------ MATERIAL FOR THIS EXERCISE

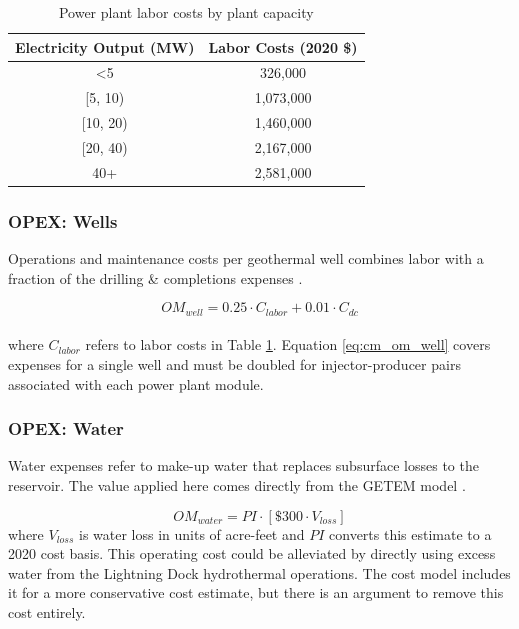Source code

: \begin{table}[!htp]
\centering
\begin{tabular}{|c|c|}
\hline
\textbf{Electricity Output (MW)} & \textbf{Labor Costs (2020 \$)} \\ \hline
\textless 5 & 326,000 \\ \hline
{[}5, 10) & 1,073,000 \\ \hline
{[}10, 20) & 1,460,000 \\ \hline
{[}20, 40) & 2,167,000 \\ \hline
40+ & 2,581,000 \\ \hline
\end{tabular}
\caption[Power plant labor costs]{Power plant labor costs by plant capacity  \protect\citep{beckers_introducing_2013}}
\label{tab:labor_costs}
\end{table}

\subsubsection{OPEX: Wells}
\label{ch4:cm_opex_well}

Operations and maintenance costs per geothermal well combines labor with a fraction of the drilling \& completions expenses \citep[Equation 12,\ ][]{beckers_introducing_2013}.

\begin{equation}
\label{eq:cm_om_well}
    OM_{well} = 0.25 \cdot C_{labor} + 0.01 \cdot C_{dc}
\end{equation}
\\
where $C_{labor}$ refers to labor costs in Table \ref{tab:labor_costs}. Equation \ref{eq:cm_om_well} covers expenses for a single well and must be doubled for injector-producer pairs associated with each power plant module.

\subsubsection{OPEX: Water}
\label{ch4:cm_opex_water}

Water expenses refer to make-up water that replaces subsurface losses to the reservoir. The value applied here comes directly from the GETEM model \citep{eere_getem_2012}.

\begin{equation}
\label{eq:cm_om_water}
    OM_{water} = PI \cdot \left[\$300 \cdot V_{loss}\right]
\end{equation}
where $V_{loss}$ is water loss in units of acre-feet and $PI$ converts this estimate to a 2020 cost basis. This operating cost could be alleviated by directly using excess water from the Lightning Dock hydrothermal operations. The cost model includes it for a more conservative cost estimate, but there is an argument to remove this cost entirely.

------------

** AIM OF THE TASK **
Among the lines above, find those holding "begin" and copy each one.

** EXERCISE ANSWER **
: \begin{table}[!htp]
\begin{tabular}{|c|c|}
\begin{equation}
\begin{equation}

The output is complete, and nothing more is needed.